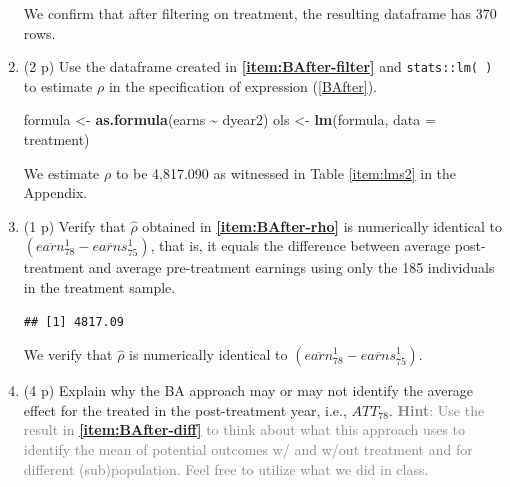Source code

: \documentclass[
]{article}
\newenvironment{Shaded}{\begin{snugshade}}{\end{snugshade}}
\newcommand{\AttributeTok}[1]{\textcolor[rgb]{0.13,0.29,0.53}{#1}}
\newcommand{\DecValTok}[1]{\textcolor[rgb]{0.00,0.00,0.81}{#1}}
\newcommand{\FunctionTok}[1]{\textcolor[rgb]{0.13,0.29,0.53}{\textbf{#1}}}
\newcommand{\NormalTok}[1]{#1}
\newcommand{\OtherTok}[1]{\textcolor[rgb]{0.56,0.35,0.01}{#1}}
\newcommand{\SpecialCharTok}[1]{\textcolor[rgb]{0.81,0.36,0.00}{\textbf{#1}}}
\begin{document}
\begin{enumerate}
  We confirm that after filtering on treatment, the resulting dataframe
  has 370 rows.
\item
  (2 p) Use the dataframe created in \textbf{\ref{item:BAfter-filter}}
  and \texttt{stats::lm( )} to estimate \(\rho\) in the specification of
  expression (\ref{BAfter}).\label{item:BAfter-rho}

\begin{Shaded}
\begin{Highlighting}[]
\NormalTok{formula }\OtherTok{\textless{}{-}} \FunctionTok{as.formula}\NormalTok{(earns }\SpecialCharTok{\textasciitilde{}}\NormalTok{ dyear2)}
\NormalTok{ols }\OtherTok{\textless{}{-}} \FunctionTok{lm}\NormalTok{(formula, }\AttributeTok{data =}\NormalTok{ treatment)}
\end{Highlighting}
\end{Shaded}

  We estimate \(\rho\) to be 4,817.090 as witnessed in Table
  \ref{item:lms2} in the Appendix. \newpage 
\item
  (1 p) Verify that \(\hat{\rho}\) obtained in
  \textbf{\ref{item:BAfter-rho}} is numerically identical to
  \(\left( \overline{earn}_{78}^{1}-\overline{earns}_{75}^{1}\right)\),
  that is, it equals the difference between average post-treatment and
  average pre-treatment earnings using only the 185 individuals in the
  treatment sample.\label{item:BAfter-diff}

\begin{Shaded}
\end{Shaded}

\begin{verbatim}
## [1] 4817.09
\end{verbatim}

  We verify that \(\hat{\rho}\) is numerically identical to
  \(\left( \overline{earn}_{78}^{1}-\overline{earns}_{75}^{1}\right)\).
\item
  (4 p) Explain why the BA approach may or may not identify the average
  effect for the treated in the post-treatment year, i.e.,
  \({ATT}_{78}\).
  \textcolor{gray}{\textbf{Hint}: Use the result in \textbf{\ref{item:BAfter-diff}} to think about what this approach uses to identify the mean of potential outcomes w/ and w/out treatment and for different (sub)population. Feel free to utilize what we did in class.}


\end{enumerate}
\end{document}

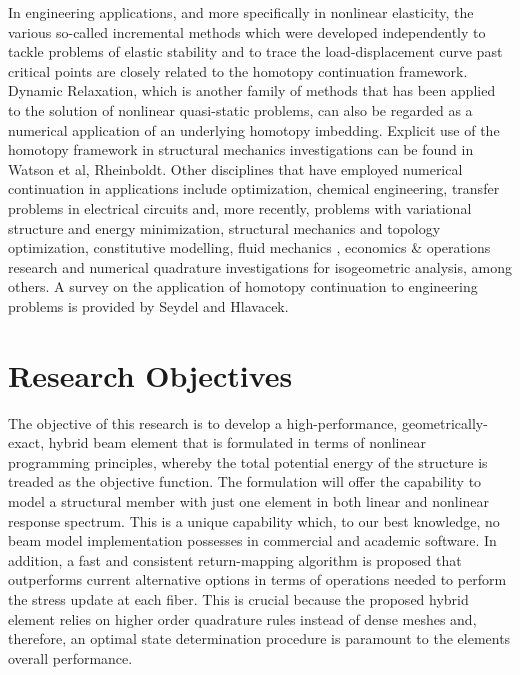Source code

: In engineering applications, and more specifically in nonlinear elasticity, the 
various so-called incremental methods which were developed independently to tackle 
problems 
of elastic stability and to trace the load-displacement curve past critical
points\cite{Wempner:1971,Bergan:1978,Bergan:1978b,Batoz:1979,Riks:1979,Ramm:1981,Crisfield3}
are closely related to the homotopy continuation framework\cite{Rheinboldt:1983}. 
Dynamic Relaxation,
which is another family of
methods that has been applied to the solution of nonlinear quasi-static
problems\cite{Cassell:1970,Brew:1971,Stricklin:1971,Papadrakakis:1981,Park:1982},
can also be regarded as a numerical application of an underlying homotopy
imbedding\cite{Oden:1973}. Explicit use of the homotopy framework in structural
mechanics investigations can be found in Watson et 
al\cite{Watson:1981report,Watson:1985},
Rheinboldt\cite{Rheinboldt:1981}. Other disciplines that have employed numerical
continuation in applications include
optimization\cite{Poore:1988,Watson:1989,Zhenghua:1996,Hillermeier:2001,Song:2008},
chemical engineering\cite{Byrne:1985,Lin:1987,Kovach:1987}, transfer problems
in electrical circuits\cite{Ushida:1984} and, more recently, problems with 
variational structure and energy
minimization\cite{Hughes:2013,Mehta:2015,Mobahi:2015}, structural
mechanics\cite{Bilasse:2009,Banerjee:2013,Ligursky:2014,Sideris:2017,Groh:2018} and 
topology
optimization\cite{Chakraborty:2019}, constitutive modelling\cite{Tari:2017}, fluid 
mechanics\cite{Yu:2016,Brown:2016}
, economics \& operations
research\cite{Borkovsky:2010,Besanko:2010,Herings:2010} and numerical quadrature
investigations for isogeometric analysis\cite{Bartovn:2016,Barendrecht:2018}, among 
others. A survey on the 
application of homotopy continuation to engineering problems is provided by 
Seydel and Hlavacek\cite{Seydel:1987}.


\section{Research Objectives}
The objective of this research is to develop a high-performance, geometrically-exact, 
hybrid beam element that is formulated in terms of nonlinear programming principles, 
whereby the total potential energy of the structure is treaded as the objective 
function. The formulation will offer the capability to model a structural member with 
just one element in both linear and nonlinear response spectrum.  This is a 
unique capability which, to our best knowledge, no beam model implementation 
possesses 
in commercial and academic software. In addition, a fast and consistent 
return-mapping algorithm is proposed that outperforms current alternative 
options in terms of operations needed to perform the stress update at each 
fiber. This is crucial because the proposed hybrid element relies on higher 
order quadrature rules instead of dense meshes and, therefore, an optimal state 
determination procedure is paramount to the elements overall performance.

::::::::

# WORK ORDER
Check each line of the entries for the word "right", then state the count alone.

# TASK RESPONSE
2